[Collected data]
*-*-*
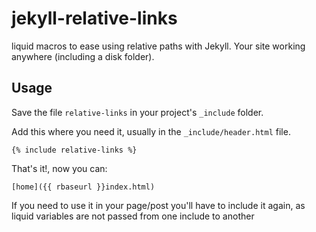 # jekyll-relative-links
liquid macros to ease using relative paths with Jekyll. Your site working anywhere (including 
a disk folder).

## Usage

Save the file `relative-links` in your project's `_include` folder.

Add this where you need it, usually in the `_include/header.html` file.

    {% include relative-links %}

That's it!, now you can:

    [home]({{ rbaseurl }}index.html)

If you need to use it in your page/post you'll have to include it again, as liquid variables 
are not passed from one include to another
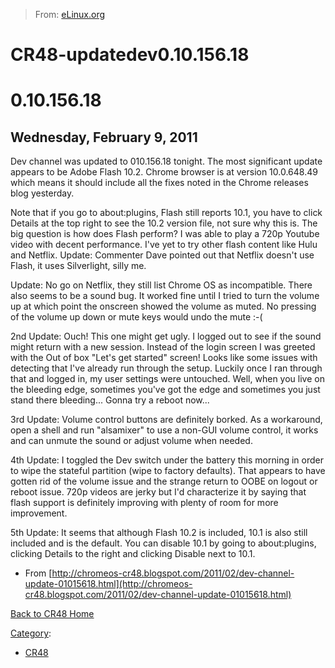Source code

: > From: [eLinux.org](http://eLinux.org/CR48-updatedev0.10.156.18 "http://eLinux.org/CR48-updatedev0.10.156.18")


# CR48-updatedev0.10.156.18



# 0.10.156.18

## Wednesday, February 9, 2011


Dev channel was updated to 010.156.18 tonight. The most significant
update appears to be Adobe Flash 10.2. Chrome browser is at version
10.0.648.49 which means it should include all the fixes noted in the
Chrome releases blog yesterday.


Note that if you go to about:plugins, Flash still reports 10.1, you have
to click Details at the top right to see the 10.2 version file, not sure
why this is. The big question is how does Flash perform? I was able to
play a 720p Youtube video with decent performance. I've yet to try other
flash content like Hulu and Netflix. Update: Commenter Dave pointed out
that Netflix doesn't use Flash, it uses Silverlight, silly me.


Update: No go on Netflix, they still list Chrome OS as incompatible.
There also seems to be a sound bug. It worked fine until I tried to turn
the volume up at which point the onscreen showed the volume as muted. No
pressing of the volume up down or mute keys would undo the mute :-(


2nd Update: Ouch! This one might get ugly. I logged out to see if the
sound might return with a new session. Instead of the login screen I was
greeted with the Out of box "Let's get started" screen! Looks like some
issues with detecting that I've already run through the setup. Luckily
once I ran through that and logged in, my user settings were untouched.
Well, when you live on the bleeding edge, sometimes you've got the edge
and sometimes you just stand there bleeding... Gonna try a reboot
now...


3rd Update: Volume control buttons are definitely borked. As a
workaround, open a shell and run "alsamixer" to use a non-GUI volume
control, it works and can unmute the sound or adjust volume when
needed.


4th Update: I toggled the Dev switch under the battery this morning in
order to wipe the stateful partition (wipe to factory defaults). That
appears to have gotten rid of the volume issue and the strange return to
OOBE on logout or reboot issue. 720p videos are jerky but I'd
characterize it by saying that flash support is definitely improving
with plenty of room for more improvement.


5th Update: It seems that although Flash 10.2 is included, 10.1 is also
still included and is the default. You can disable 10.1 by going to
about:plugins, clicking Details to the right and clicking Disable next
to 10.1.


-   From
    [http://chromeos-cr48.blogspot.com/2011/02/dev-channel-update-01015618.html](http://chromeos-cr48.blogspot.com/2011/02/dev-channel-update-01015618.html)




[Back to CR48 Home](http://eLinux.org/CR48 "CR48")


[Category](http://eLinux.org/Special:Categories "Special:Categories"):

-   [CR48](http://eLinux.org/Category:CR48 "Category:CR48")

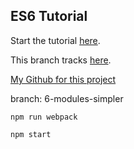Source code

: ## ES6 Tutorial

Start the tutorial [here](http://ccoenraets.github.io/es6-tutorial).

This branch tracks [here](https://ccoenraets.github.io/es6-tutorial/modules/).

[My Github for this project](https://github.com/davidjmcclelland/es6-tutorial)

branch: 6-modules-simpler


`npm run webpack`

`npm start`
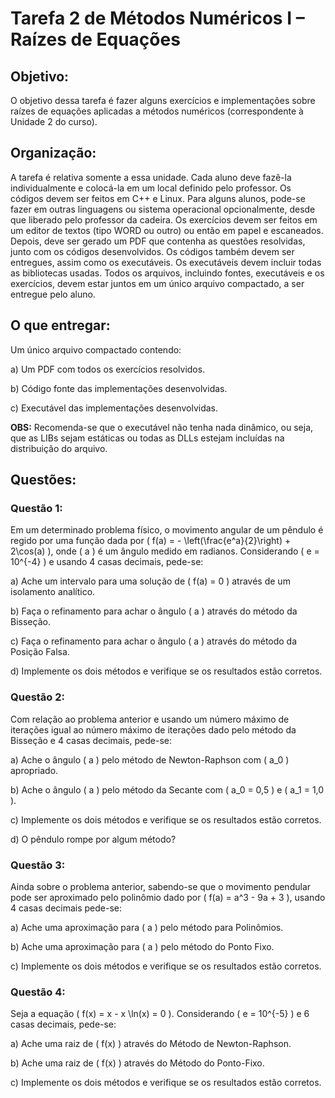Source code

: # Tarefa 2 de Métodos Numéricos I – Raízes de Equações

## Objetivo:

O objetivo dessa tarefa é fazer alguns exercícios e implementações sobre raízes de equações aplicadas a métodos numéricos (correspondente à Unidade 2 do curso).

## Organização:

A tarefa é relativa somente a essa unidade. Cada aluno deve fazê-la individualmente e colocá-la em um local definido pelo professor. Os códigos devem ser feitos em C++ e Linux. Para alguns alunos, pode-se fazer em outras linguagens ou sistema operacional opcionalmente, desde que liberado pelo professor da cadeira. Os exercícios devem ser feitos em um editor de textos (tipo WORD ou outro) ou então em papel e escaneados. Depois, deve ser gerado um PDF que contenha as questões resolvidas, junto com os códigos desenvolvidos. Os códigos também devem ser entregues, assim como os executáveis. Os executáveis devem incluir todas as bibliotecas usadas. Todos os arquivos, incluindo fontes, executáveis e os exercícios, devem estar juntos em um único arquivo compactado, a ser entregue pelo aluno.

## O que entregar:

Um único arquivo compactado contendo:

a) Um PDF com todos os exercícios resolvidos.

b) Código fonte das implementações desenvolvidas.

c) Executável das implementações desenvolvidas.

**OBS:** Recomenda-se que o executável não tenha nada dinâmico, ou seja, que as LIBs sejam estáticas ou todas as DLLs estejam incluídas na distribuição do arquivo.

## Questões:

### Questão 1:

Em um determinado problema físico, o movimento angular de um pêndulo é regido por uma função dada por \( f(a) = - \left(\frac{e^a}{2}\right) + 2\cos(a) \), onde \( a \) é um ângulo medido em radianos. Considerando \( e = 10^{-4} \) e usando 4 casas decimais, pede-se:

a) Ache um intervalo para uma solução de \( f(a) = 0 \) através de um isolamento analítico.

b) Faça o refinamento para achar o ângulo \( a \) através do método da Bisseção.

c) Faça o refinamento para achar o ângulo \( a \) através do método da Posição Falsa.

d) Implemente os dois métodos e verifique se os resultados estão corretos.

### Questão 2:

Com relação ao problema anterior e usando um número máximo de iterações igual ao número máximo de iterações dado pelo método da Bisseção e 4 casas decimais, pede-se:

a) Ache o ângulo \( a \) pelo método de Newton-Raphson com \( a_0 \) apropriado.

b) Ache o ângulo \( a \) pelo método da Secante com \( a_0 = 0,5 \) e \( a_1 = 1,0 \).

c) Implemente os dois métodos e verifique se os resultados estão corretos.

d) O pêndulo rompe por algum método?

### Questão 3:

Ainda sobre o problema anterior, sabendo-se que o movimento pendular pode ser aproximado pelo polinômio dado por \( f(a) = a^3 - 9a + 3 \), usando 4 casas decimais pede-se:

a) Ache uma aproximação para \( a \) pelo método para Polinômios.

b) Ache uma aproximação para \( a \) pelo método do Ponto Fixo.

c) Implemente os dois métodos e verifique se os resultados estão corretos.

### Questão 4:

Seja a equação \( f(x) = x - x \ln(x) = 0 \). Considerando \( e = 10^{-5} \) e 6 casas decimais, pede-se:

a) Ache uma raiz de \( f(x) \) através do Método de Newton-Raphson.

b) Ache uma raiz de \( f(x) \) através do Método do Ponto-Fixo.

c) Implemente os dois métodos e verifique se os resultados estão corretos.
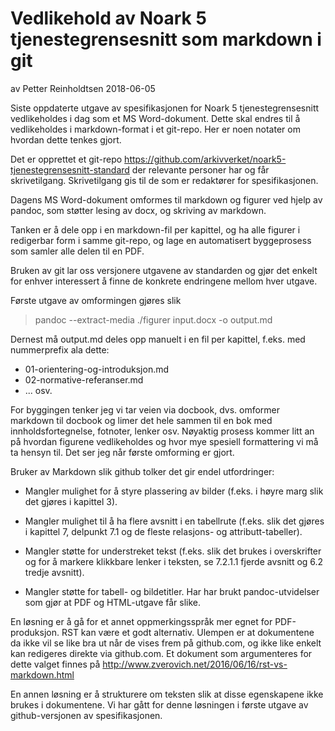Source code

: Vedlikehold av Noark 5 tjenestegrensesnitt som markdown i git
=============================================================

av Petter Reinholdtsen 2018-06-05

Siste oppdaterte utgave av spesifikasjonen for Noark 5
tjenestegrensesnitt vedlikeholdes i dag som et MS Word-dokument.
Dette skal endres til å vedlikeholdes i markdown-format i et git-repo.
Her er noen notater om hvordan dette tenkes gjort.

Det er opprettet et git-repo
https://github.com/arkivverket/noark5-tjenestegrensesnitt-standard
der relevante personer har og får skrivetilgang.  Skrivetilgang gis
til de som er redaktører for spesifikasjonen.

Dagens MS Word-dokument omformes til markdown og figurer ved hjelp av
pandoc, som støtter lesing av docx, og skriving av markdown.

Tanken er å dele opp i en markdown-fil per kapittel, og ha alle
figurer i redigerbar form i samme git-repo, og lage en automatisert
byggeprosess som samler alle delen til en PDF.

Bruken av git lar oss versjonere utgavene av standarden og gjør det
enkelt for enhver interessert å finne de konkrete endringene mellom
hver utgave.

Første utgave av omformingen gjøres slik

> pandoc --extract-media ./figurer input.docx -o output.md

Dernest må output.md deles opp manuelt i en fil per kapittel, f.eks. med
nummerprefix ala dette:

 * 01-orientering-og-introduksjon.md
 * 02-normative-referanser.md
 * ... osv.

For byggingen tenker jeg vi tar veien via docbook, dvs. omformer
markdown til docbook og limer det hele sammen til en bok med
innholdsfortegnelse, fotnoter, lenker osv.  Nøyaktig prosess kommer
litt an på hvordan figurene vedlikeholdes og hvor mye spesiell
formattering vi må ta hensyn til.  Det ser jeg når første omforming er
gjort.




Bruker av Markdown slik github tolker det gir endel utfordringer:

 - Mangler mulighet for å styre plassering av bilder (f.eks. i høyre
   marg slik det gjøres i kapittel 3).

 - Mangler mulighet til å ha flere avsnitt i en tabellrute
   (f.eks. slik det gjøres i kapittel 7, delpunkt 7.1 og de fleste
   relasjons- og attributt-tabeller).

 - Mangler støtte for understreket tekst (f.eks. slik det brukes i
   overskrifter og for å markere klikkbare lenker i teksten, se
   7.2.1.1 fjerde avsnitt og 6.2 tredje avsnitt).

 - Mangler støtte for tabell- og bildetitler.  Har har brukt
   pandoc-utvidelser som gjør at PDF og HTML-utgave får slike.

En løsning er å gå for et annet oppmerkingsspråk mer egnet for
PDF-produksjon.  RST kan være et godt alternativ.  Ulempen er at
dokumentene da ikke vil se like bra ut når de vises frem på
github.com, og ikke like enkelt kan redigeres direkte via github.com.
Et dokument som argumenteres for dette valget finnes på
http://www.zverovich.net/2016/06/16/rst-vs-markdown.html

En annen løsning er å strukturere om teksten slik at disse egenskapene
ikke brukes i dokumentene.  Vi har gått for denne løsningen i første
utgave av github-versjonen av spesifikasjonen.
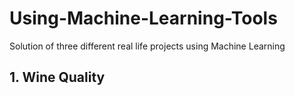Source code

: # Using-Machine-Learning-Tools
Solution of three different real life projects using Machine Learning

## 1. Wine Quality
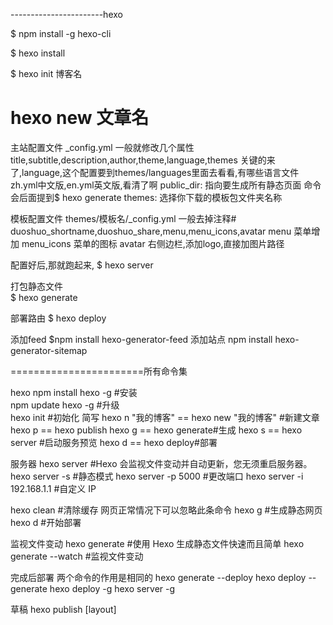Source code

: 
-----------------------hexo
	
$ npm install -g hexo-cli

$ hexo install

$ hexo init 博客名

	
# hexo new 文章名

主站配置文件 _config.yml
一般就修改几个属性title,subtitle,description,author,theme,language,themes
关键的来了,language,这个配置要到themes/languages里面去看看,有哪些语言文件zh.yml中文版,en.yml英文版,看清了啊
public_dir: 指向要生成所有静态页面 命令会后面提到$ hexo generate
themes: 选择你下载的模板包文件夹名称

模板配置文件 themes/模板名/_config.yml
一般去掉注释# duoshuo_shortname,duoshuo_share,menu,menu_icons,avatar
menu 菜单增加
menu_icons 菜单的图标
avatar 右侧边栏,添加logo,直接加图片路径

配置好后,那就跑起来,
$ hexo server


打包静态文件	
$ hexo generate

部署路由
$ hexo deploy

添加feed
$npm install hexo-generator-feed
添加站点
npm install hexo-generator-sitemap

=======================所有命令集

hexo
npm install hexo -g #安装  
npm update hexo -g #升级  
hexo init #初始化
简写
hexo n "我的博客" == hexo new "我的博客" #新建文章
hexo p == hexo publish
hexo g == hexo generate#生成
hexo s == hexo server #启动服务预览
hexo d == hexo deploy#部署

服务器
hexo server #Hexo 会监视文件变动并自动更新，您无须重启服务器。
hexo server -s #静态模式
hexo server -p 5000 #更改端口
hexo server -i 192.168.1.1 #自定义 IP

hexo clean #清除缓存 网页正常情况下可以忽略此条命令
hexo g #生成静态网页
hexo d #开始部署

监视文件变动
hexo generate #使用 Hexo 生成静态文件快速而且简单
hexo generate --watch #监视文件变动

完成后部署
两个命令的作用是相同的
hexo generate --deploy
hexo deploy --generate
hexo deploy -g
hexo server -g


草稿
hexo publish [layout] <title>

模版
hexo new "postName" #新建文章
hexo new page "pageName" #新建页面
hexo generate #生成静态页面至public目录
hexo server #开启预览访问端口（默认端口4000，'ctrl + c'关闭server）
hexo deploy #将.deploy目录部署到GitHub

hexo new [layout] <title>
hexo new photo "My Gallery"
hexo new "Hello World" --lang tw

变量	描述
layout	布局
title	标题
date	文件建立日期
title: 使用Hexo搭建个人博客
layout: post
date: 2014-03-03 19:07:43
comments: true
categories: Blog
tags: [Hexo]
keywords: Hexo, Blog
description: 生命在于折腾，又把博客折腾到Hexo了。给Hexo点赞。
模版（Scaffold）
hexo new photo "My Gallery"

变量	描述
layout	布局
title	标题
date	文件建立日期
设置文章摘要
以上是文章摘要 <!--more--> 以下是余下全文 
写作
hexo new page <title>
hexo new post <title>

变量	描述
:title	标题
:year	建立的年份（4 位数）
:month	建立的月份（2 位数）
:i_month	建立的月份（去掉开头的零）
:day	建立的日期（2 位数）
:i_day	建立的日期（去掉开头的零）
推送到服务器上
hexo n #写文章
hexo g #生成
hexo d #部署 #可与hexo g合并为 hexo d -g

报错
1.找不到git部署
ERROR Deployer not found: git
解决方法

npm install hexo-deployer-git --save

3.部署类型设置git
hexo 3.0 部署类型不再是github，_config.yml 中修改

# Deployment
## Docs: http://hexo.io/docs/deployment.html
deploy:
  type: git
  repository: git@***.github.com:***/***.github.io.git
  branch: master
4. xcodebuild
xcode-select: error: tool 'xcodebuild' requires Xcode, but active developer directory '/Library/Developer/CommandLineTools' is a command line tools instance

npm install bcrypt

5. RSS不显示
安装RSS插件

npm install hexo-generator-feed --save

开启RSS功能

编辑hexo/_config.yml，添加如下代码：

rss: /atom.xml #rss地址  默认即可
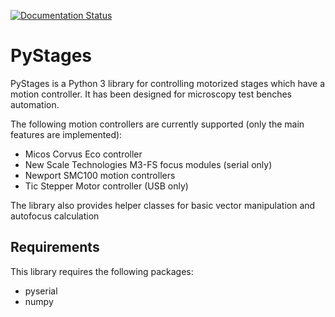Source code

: [![Documentation Status](https://readthedocs.org/projects/pystages/badge/?version=latest)](https://pystages.readthedocs.io/en/latest/?badge=latest)

# PyStages

PyStages is a Python 3 library for controlling motorized stages which have a
motion controller. It has been designed for microscopy test benches automation.

The following motion controllers are currently supported (only the main features
are implemented):

- Micos Corvus Eco controller
- New Scale Technologies M3-FS focus modules (serial only)
- Newport SMC100 motion controllers
- Tic Stepper Motor controller (USB only)

The library also provides helper classes for basic vector manipulation and 
autofocus calculation

## Requirements

This library requires the following packages:
- pyserial
- numpy

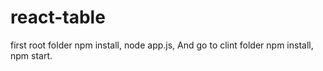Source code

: # react-table
first root folder
npm install,
node app.js,
And
go to clint folder 
npm install,
npm start.
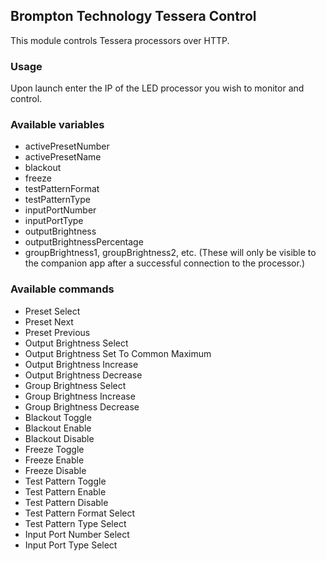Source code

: ## Brompton Technology Tessera Control

This module controls Tessera processors over HTTP.

### Usage

Upon launch enter the IP of the LED processor you wish to monitor and control.

### Available variables

- activePresetNumber
- activePresetName
- blackout
- freeze
- testPatternFormat
- testPatternType
- inputPortNumber
- inputPortType
- outputBrightness
- outputBrightnessPercentage
- groupBrightness1, groupBrightness2, etc. (These will only be visible to the companion app after a successful connection to the processor.)

### Available commands

- Preset Select
- Preset Next
- Preset Previous
- Output Brightness Select
- Output Brightness Set To Common Maximum
- Output Brightness Increase
- Output Brightness Decrease
- Group Brightness Select
- Group Brightness Increase
- Group Brightness Decrease
- Blackout Toggle
- Blackout Enable
- Blackout Disable
- Freeze Toggle
- Freeze Enable
- Freeze Disable
- Test Pattern Toggle
- Test Pattern Enable
- Test Pattern Disable
- Test Pattern Format Select
- Test Pattern Type Select
- Input Port Number Select
- Input Port Type Select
*-*-*
• **Task description**
Copy out every line in the entries above that holds "problema".

• **Completed exercise**
Em um determinado problema físico, o movimento angular de um pêndulo é regido por uma função dada por \( f(a) = - \left(\frac{e^a}{2}\right) + 2\cos(a) \), onde \( a \) é um ângulo medido em radianos. Considerando \( e = 10^{-4} \) e usando 4 casas decimais, pede-se:
Com relação ao problema anterior e usando um número máximo de iterações igual ao número máximo de iterações dado pelo método da Bisseção e 4 casas decimais, pede-se:
Ainda sobre o problema anterior, sabendo-se que o movimento pendular pode ser aproximado pelo polinômio dado por \( f(a) = a^3 - 9a + 3 \), usando 4 casas decimais pede-se:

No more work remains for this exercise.